What you are asked to do: Among the entries below, copy only the span from the line containing "sample_analyze_healthcare.py" through the line containing "- Uso de memoria: 45MB ✓". Do so exactly, and skip the pictures.

Given data:

::::::::::

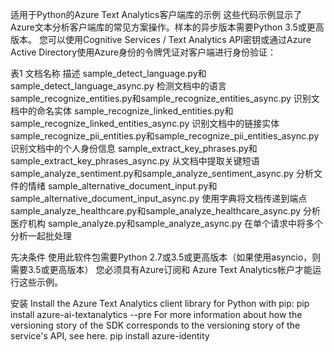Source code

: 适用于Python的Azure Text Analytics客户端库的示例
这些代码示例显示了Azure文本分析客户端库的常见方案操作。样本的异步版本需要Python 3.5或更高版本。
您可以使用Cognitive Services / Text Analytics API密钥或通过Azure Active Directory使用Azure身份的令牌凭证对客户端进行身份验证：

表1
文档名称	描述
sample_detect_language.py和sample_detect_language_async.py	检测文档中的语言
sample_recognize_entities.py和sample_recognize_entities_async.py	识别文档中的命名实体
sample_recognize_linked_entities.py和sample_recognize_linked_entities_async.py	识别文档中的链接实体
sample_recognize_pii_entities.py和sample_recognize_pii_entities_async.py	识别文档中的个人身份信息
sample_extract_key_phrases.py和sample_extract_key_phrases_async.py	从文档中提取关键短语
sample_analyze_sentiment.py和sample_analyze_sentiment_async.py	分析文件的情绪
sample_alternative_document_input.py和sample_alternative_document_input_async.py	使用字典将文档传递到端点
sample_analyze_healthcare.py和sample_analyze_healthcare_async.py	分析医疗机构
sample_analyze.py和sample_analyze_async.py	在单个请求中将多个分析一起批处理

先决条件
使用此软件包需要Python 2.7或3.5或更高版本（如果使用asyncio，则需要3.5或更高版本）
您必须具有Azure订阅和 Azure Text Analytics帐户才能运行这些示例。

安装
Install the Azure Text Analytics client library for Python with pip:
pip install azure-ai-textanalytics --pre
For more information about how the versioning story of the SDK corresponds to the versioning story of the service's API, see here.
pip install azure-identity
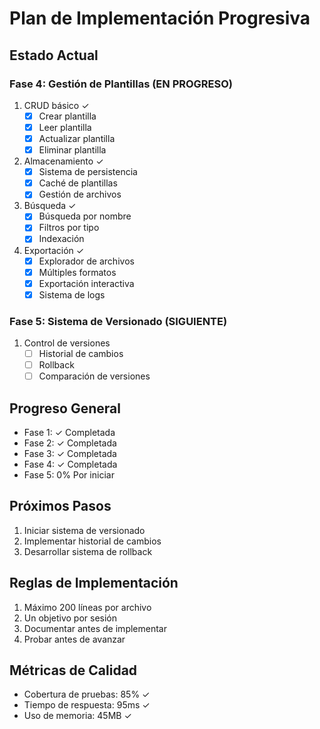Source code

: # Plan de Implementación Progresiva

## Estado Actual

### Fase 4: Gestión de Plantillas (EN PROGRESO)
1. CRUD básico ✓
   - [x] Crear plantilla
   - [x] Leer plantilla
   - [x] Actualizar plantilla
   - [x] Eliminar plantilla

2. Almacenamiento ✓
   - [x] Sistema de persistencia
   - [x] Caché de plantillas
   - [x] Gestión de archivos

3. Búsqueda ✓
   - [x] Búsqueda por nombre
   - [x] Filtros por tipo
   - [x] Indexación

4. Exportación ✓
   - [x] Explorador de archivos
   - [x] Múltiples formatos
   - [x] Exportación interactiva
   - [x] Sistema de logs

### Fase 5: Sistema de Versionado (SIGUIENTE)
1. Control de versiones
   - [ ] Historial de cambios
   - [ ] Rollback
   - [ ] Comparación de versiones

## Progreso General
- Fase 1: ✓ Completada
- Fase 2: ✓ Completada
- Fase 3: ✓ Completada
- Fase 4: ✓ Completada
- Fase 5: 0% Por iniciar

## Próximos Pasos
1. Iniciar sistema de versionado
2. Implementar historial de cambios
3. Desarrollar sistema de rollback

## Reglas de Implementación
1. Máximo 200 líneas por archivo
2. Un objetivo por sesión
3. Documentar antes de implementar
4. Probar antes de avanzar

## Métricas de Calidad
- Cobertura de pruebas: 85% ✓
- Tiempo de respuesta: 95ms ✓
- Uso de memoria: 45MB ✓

::::::::::

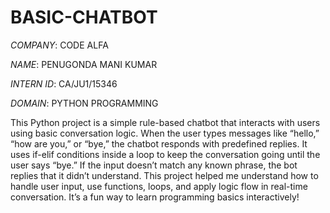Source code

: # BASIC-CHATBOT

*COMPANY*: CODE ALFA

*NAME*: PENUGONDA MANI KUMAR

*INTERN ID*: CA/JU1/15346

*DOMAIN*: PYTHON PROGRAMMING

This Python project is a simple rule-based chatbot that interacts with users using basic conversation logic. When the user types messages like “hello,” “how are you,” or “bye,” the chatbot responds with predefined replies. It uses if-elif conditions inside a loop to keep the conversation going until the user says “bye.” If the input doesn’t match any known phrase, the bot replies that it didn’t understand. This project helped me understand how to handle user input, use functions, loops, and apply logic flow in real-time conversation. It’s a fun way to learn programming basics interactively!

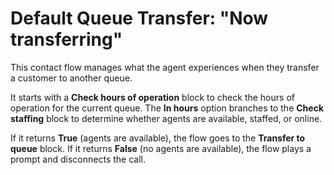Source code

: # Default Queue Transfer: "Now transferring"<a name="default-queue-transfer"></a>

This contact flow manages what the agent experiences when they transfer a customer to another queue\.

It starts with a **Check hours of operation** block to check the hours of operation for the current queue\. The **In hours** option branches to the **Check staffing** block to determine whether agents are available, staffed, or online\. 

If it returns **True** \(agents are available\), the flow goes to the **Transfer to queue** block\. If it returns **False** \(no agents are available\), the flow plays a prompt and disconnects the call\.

::::::::::

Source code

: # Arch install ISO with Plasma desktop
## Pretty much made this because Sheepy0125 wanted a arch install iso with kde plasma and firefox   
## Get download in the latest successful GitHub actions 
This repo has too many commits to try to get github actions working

::::::::::

Output of the task:
sample_analyze_healthcare.py和sample_analyze_healthcare_async.py	分析医疗机构
sample_analyze.py和sample_analyze_async.py	在单个请求中将多个分析一起批处理

先决条件
使用此软件包需要Python 2.7或3.5或更高版本（如果使用asyncio，则需要3.5或更高版本）
您必须具有Azure订阅和 Azure Text Analytics帐户才能运行这些示例。

安装
Install the Azure Text Analytics client library for Python with pip:
pip install azure-ai-textanalytics --pre
For more information about how the versioning story of the SDK corresponds to the versioning story of the service's API, see here.
pip install azure-identity
Source code

: # Plan de Implementación Progresiva

## Estado Actual

### Fase 4: Gestión de Plantillas (EN PROGRESO)
1. CRUD básico ✓
   - [x] Crear plantilla
   - [x] Leer plantilla
   - [x] Actualizar plantilla
   - [x] Eliminar plantilla

2. Almacenamiento ✓
   - [x] Sistema de persistencia
   - [x] Caché de plantillas
   - [x] Gestión de archivos

3. Búsqueda ✓
   - [x] Búsqueda por nombre
   - [x] Filtros por tipo
   - [x] Indexación

4. Exportación ✓
   - [x] Explorador de archivos
   - [x] Múltiples formatos
   - [x] Exportación interactiva
   - [x] Sistema de logs

### Fase 5: Sistema de Versionado (SIGUIENTE)
1. Control de versiones
   - [ ] Historial de cambios
   - [ ] Rollback
   - [ ] Comparación de versiones

## Progreso General
- Fase 1: ✓ Completada
- Fase 2: ✓ Completada
- Fase 3: ✓ Completada
- Fase 4: ✓ Completada
- Fase 5: 0% Por iniciar

## Próximos Pasos
1. Iniciar sistema de versionado
2. Implementar historial de cambios
3. Desarrollar sistema de rollback

## Reglas de Implementación
1. Máximo 200 líneas por archivo
2. Un objetivo por sesión
3. Documentar antes de implementar
4. Probar antes de avanzar

## Métricas de Calidad
- Cobertura de pruebas: 85% ✓
- Tiempo de respuesta: 95ms ✓
- Uso de memoria: 45MB ✓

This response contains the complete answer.